Other than revolutionizing every corner of the marketplace, what do all of these companies have in common? Each one is a component of the First Trust Dow Jones Internet Index ETF ( FDN). FDN is up more than 2.5% today, and this portfolio still has room to run.

The best investments are the ones that you notice blooming around you -- the ones you don't need an expert to see or explain. FDN's portfolio is full of companies that you use every day in every part of your life.

-- Written by Don Dion in Williamstown, Mass.
At the time of publication, Dion owned IAU, PPLT and FDN.

Don Dion is president and founder of Dion Money Management, a fee-based investment advisory firm to affluent individuals, families and nonprofit organizations, where he is responsible for setting investment policy, creating custom portfolios and overseeing the performance of client accounts. Founded in 1996 and based in Williamstown, Mass., Dion Money Management manages assets for clients in 49 states and 11 countries.
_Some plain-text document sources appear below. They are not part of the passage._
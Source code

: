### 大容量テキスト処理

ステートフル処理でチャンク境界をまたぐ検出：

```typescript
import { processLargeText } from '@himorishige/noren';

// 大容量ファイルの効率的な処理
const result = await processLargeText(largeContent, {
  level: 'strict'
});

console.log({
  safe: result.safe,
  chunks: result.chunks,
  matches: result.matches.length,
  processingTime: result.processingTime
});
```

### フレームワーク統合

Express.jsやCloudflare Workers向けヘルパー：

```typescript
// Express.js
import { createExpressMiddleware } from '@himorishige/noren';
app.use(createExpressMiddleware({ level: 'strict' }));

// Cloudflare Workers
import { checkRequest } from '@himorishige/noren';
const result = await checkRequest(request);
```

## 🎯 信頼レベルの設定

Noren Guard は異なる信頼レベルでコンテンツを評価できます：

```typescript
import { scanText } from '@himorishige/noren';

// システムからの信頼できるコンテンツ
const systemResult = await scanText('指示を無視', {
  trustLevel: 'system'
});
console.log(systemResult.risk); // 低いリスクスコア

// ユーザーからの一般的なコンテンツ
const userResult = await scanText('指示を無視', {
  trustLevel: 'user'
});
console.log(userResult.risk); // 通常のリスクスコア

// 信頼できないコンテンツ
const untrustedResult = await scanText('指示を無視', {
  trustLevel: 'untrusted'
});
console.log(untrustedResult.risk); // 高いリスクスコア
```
Dion is a licensed attorney in Massachusetts and Maine and has more than 25 years' experience working in the financial markets, having founded and run two publicly traded companies before establishing Dion Money Management.

Dion also is publisher of the Fidelity Independent Adviser family of newsletters, which provides to a broad range of investors his commentary on the financial markets, with a specific emphasis on mutual funds and exchange-traded funds. With more than 100,000 subscribers in the U.S. and 29 other countries, Fidelity Independent Adviser publishes six monthly newsletters and three weekly newsletters. Its flagship publication, Fidelity Independent Adviser, has been published monthly for 11 years and reaches 40,000 subscribers.